→ Task description
Reproduce the records below exactly from their first line through the line containing "- **Aucune autre", omitting all pictures.

→ Raw data
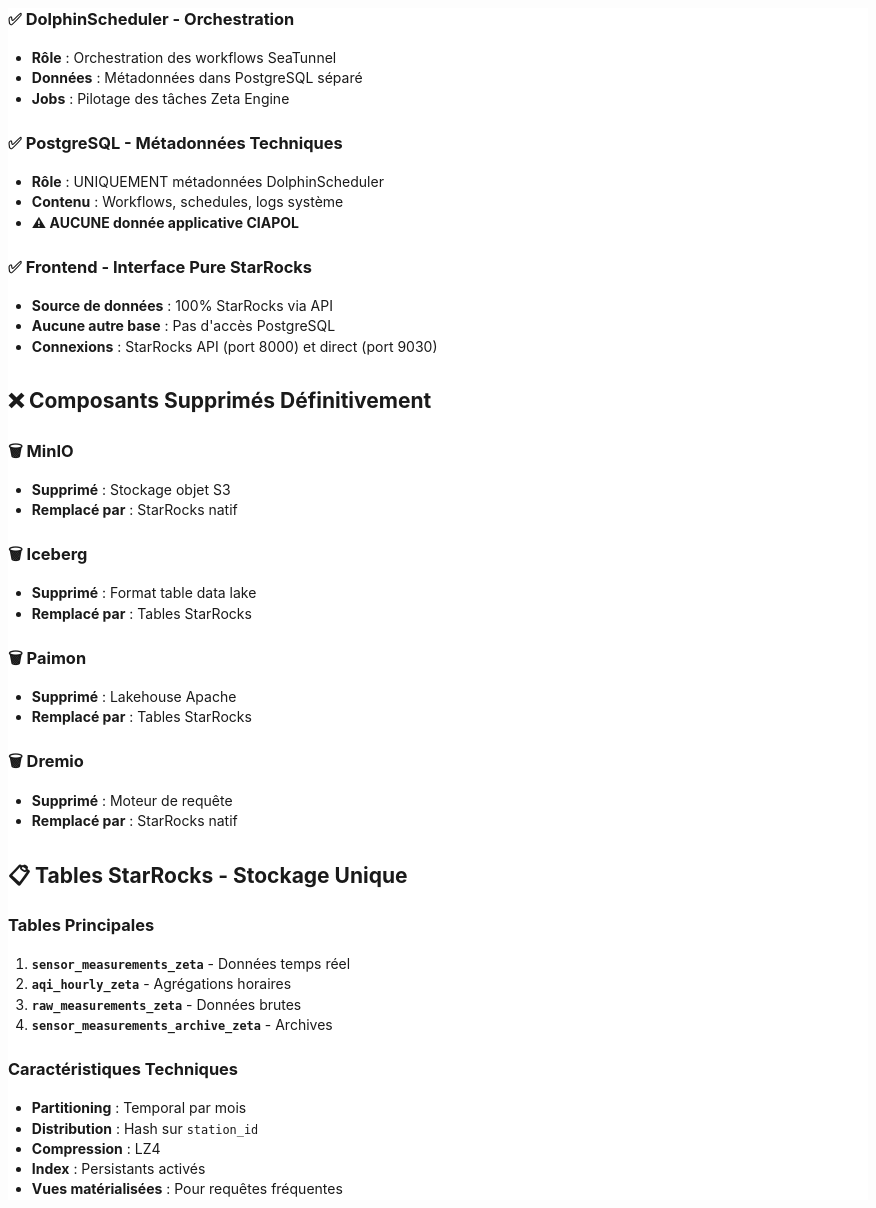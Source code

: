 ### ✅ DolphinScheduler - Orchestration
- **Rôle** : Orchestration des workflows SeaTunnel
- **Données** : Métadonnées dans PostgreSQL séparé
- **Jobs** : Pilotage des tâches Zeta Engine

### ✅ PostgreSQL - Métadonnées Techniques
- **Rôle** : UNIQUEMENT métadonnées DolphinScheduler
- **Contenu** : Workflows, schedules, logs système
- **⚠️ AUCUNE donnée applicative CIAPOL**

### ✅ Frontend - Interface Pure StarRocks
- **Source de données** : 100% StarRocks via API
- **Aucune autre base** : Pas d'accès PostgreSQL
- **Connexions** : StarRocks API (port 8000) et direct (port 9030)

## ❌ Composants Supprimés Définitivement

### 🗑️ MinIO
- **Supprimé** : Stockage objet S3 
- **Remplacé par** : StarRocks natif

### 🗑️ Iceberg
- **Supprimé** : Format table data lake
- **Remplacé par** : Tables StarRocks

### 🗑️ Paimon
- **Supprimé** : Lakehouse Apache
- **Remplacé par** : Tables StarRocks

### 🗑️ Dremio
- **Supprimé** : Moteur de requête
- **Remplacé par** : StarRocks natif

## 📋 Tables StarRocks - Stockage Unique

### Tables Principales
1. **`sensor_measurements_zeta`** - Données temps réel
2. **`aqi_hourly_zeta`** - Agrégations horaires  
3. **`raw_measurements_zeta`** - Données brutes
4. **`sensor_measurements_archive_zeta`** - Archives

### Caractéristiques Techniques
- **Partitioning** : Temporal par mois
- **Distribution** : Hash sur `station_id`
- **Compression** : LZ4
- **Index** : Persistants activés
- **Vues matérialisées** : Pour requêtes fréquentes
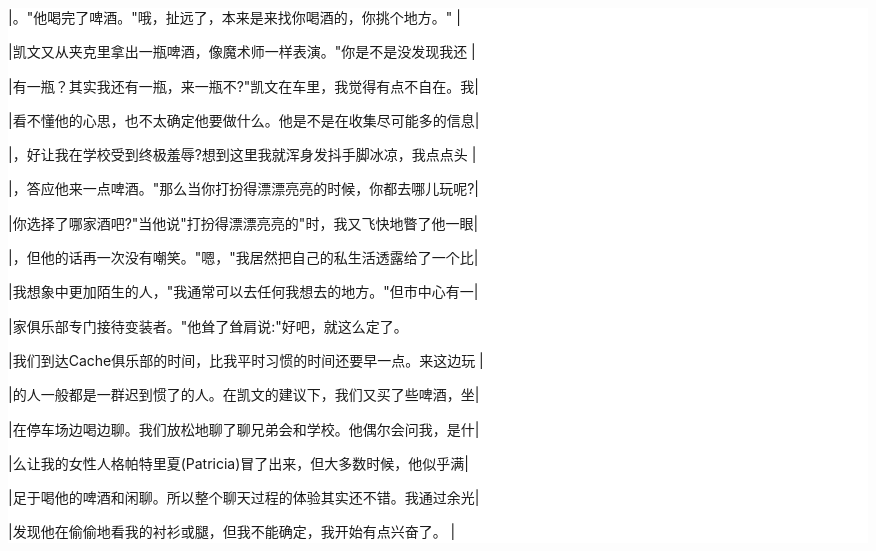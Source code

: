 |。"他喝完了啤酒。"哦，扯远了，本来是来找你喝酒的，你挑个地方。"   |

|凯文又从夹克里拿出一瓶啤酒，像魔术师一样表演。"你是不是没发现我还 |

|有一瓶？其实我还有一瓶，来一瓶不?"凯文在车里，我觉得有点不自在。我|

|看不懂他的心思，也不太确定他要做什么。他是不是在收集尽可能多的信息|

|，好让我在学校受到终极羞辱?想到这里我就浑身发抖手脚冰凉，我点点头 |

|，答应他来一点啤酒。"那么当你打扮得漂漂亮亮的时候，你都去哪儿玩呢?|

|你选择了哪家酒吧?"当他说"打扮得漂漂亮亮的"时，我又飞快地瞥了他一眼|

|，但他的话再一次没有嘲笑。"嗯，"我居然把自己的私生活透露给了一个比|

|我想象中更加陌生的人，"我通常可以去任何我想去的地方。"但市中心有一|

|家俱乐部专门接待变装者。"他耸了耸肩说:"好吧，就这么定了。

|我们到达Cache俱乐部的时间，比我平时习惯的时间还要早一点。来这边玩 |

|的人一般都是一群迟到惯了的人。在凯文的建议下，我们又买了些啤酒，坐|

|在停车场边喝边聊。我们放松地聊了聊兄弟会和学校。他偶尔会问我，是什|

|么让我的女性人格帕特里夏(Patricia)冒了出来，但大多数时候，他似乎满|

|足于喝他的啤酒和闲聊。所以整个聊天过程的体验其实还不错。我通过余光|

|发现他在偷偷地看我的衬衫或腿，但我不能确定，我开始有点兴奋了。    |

→ Expected answer
Source code

: ### ✅ DolphinScheduler - Orchestration
- **Rôle** : Orchestration des workflows SeaTunnel
- **Données** : Métadonnées dans PostgreSQL séparé
- **Jobs** : Pilotage des tâches Zeta Engine

### ✅ PostgreSQL - Métadonnées Techniques
- **Rôle** : UNIQUEMENT métadonnées DolphinScheduler
- **Contenu** : Workflows, schedules, logs système
- **⚠️ AUCUNE donnée applicative CIAPOL**

### ✅ Frontend - Interface Pure StarRocks
- **Source de données** : 100% StarRocks via API
- **Aucune autre base** : Pas d'accès PostgreSQL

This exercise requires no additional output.